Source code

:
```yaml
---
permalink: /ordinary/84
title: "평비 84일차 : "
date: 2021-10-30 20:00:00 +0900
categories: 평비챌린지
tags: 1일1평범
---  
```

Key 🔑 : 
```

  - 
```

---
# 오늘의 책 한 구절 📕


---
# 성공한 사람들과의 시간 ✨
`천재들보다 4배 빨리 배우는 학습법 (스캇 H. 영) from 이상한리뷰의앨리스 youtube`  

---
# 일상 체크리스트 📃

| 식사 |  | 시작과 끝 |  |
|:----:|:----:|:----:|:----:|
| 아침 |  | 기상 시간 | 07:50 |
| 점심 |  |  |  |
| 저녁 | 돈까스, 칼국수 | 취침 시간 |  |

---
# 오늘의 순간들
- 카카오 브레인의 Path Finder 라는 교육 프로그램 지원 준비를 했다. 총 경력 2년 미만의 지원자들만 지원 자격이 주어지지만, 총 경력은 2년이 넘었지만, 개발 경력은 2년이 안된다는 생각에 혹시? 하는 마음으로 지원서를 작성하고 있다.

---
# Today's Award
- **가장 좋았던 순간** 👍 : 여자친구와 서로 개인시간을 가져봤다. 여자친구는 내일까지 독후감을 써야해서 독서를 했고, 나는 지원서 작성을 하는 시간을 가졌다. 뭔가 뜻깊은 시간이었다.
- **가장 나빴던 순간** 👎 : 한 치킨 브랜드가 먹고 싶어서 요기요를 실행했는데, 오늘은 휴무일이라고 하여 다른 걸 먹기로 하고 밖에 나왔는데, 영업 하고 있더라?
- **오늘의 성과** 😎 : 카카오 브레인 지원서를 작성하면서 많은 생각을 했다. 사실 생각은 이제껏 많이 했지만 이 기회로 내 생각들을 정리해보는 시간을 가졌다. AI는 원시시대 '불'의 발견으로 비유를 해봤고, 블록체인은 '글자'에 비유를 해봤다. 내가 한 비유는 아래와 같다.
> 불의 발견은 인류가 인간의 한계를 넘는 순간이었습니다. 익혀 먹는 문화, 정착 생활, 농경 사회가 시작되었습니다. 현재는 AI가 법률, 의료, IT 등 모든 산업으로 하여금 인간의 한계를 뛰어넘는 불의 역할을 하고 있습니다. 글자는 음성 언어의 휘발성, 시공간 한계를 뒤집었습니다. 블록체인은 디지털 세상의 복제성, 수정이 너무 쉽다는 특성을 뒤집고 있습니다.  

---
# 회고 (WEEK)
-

▬▬▬▬▬▬▬▬▬▬

◆ WHAT THE TASK REQUIRES
Copy out all of the records, keeping every line identical.

◆ RESPONSE TO THIS EXERCISE
Source code

:
```yaml
---
permalink: /ordinary/84
title: "평비 84일차 : "
date: 2021-10-30 20:00:00 +0900
categories: 평비챌린지
tags: 1일1평범
---  
```

Key 🔑 : 
```

  - 
```

---
# 오늘의 책 한 구절 📕


---
# 성공한 사람들과의 시간 ✨
`천재들보다 4배 빨리 배우는 학습법 (스캇 H. 영) from 이상한리뷰의앨리스 youtube`  

---
# 일상 체크리스트 📃

| 식사 |  | 시작과 끝 |  |
|:----:|:----:|:----:|:----:|
| 아침 |  | 기상 시간 | 07:50 |
| 점심 |  |  |  |
| 저녁 | 돈까스, 칼국수 | 취침 시간 |  |

---
# 오늘의 순간들
- 카카오 브레인의 Path Finder 라는 교육 프로그램 지원 준비를 했다. 총 경력 2년 미만의 지원자들만 지원 자격이 주어지지만, 총 경력은 2년이 넘었지만, 개발 경력은 2년이 안된다는 생각에 혹시? 하는 마음으로 지원서를 작성하고 있다.

---
# Today's Award
- **가장 좋았던 순간** 👍 : 여자친구와 서로 개인시간을 가져봤다. 여자친구는 내일까지 독후감을 써야해서 독서를 했고, 나는 지원서 작성을 하는 시간을 가졌다. 뭔가 뜻깊은 시간이었다.
- **가장 나빴던 순간** 👎 : 한 치킨 브랜드가 먹고 싶어서 요기요를 실행했는데, 오늘은 휴무일이라고 하여 다른 걸 먹기로 하고 밖에 나왔는데, 영업 하고 있더라?
- **오늘의 성과** 😎 : 카카오 브레인 지원서를 작성하면서 많은 생각을 했다. 사실 생각은 이제껏 많이 했지만 이 기회로 내 생각들을 정리해보는 시간을 가졌다. AI는 원시시대 '불'의 발견으로 비유를 해봤고, 블록체인은 '글자'에 비유를 해봤다. 내가 한 비유는 아래와 같다.
> 불의 발견은 인류가 인간의 한계를 넘는 순간이었습니다. 익혀 먹는 문화, 정착 생활, 농경 사회가 시작되었습니다. 현재는 AI가 법률, 의료, IT 등 모든 산업으로 하여금 인간의 한계를 뛰어넘는 불의 역할을 하고 있습니다. 글자는 음성 언어의 휘발성, 시공간 한계를 뒤집었습니다. 블록체인은 디지털 세상의 복제성, 수정이 너무 쉽다는 특성을 뒤집고 있습니다.  

---
# 회고 (WEEK)
-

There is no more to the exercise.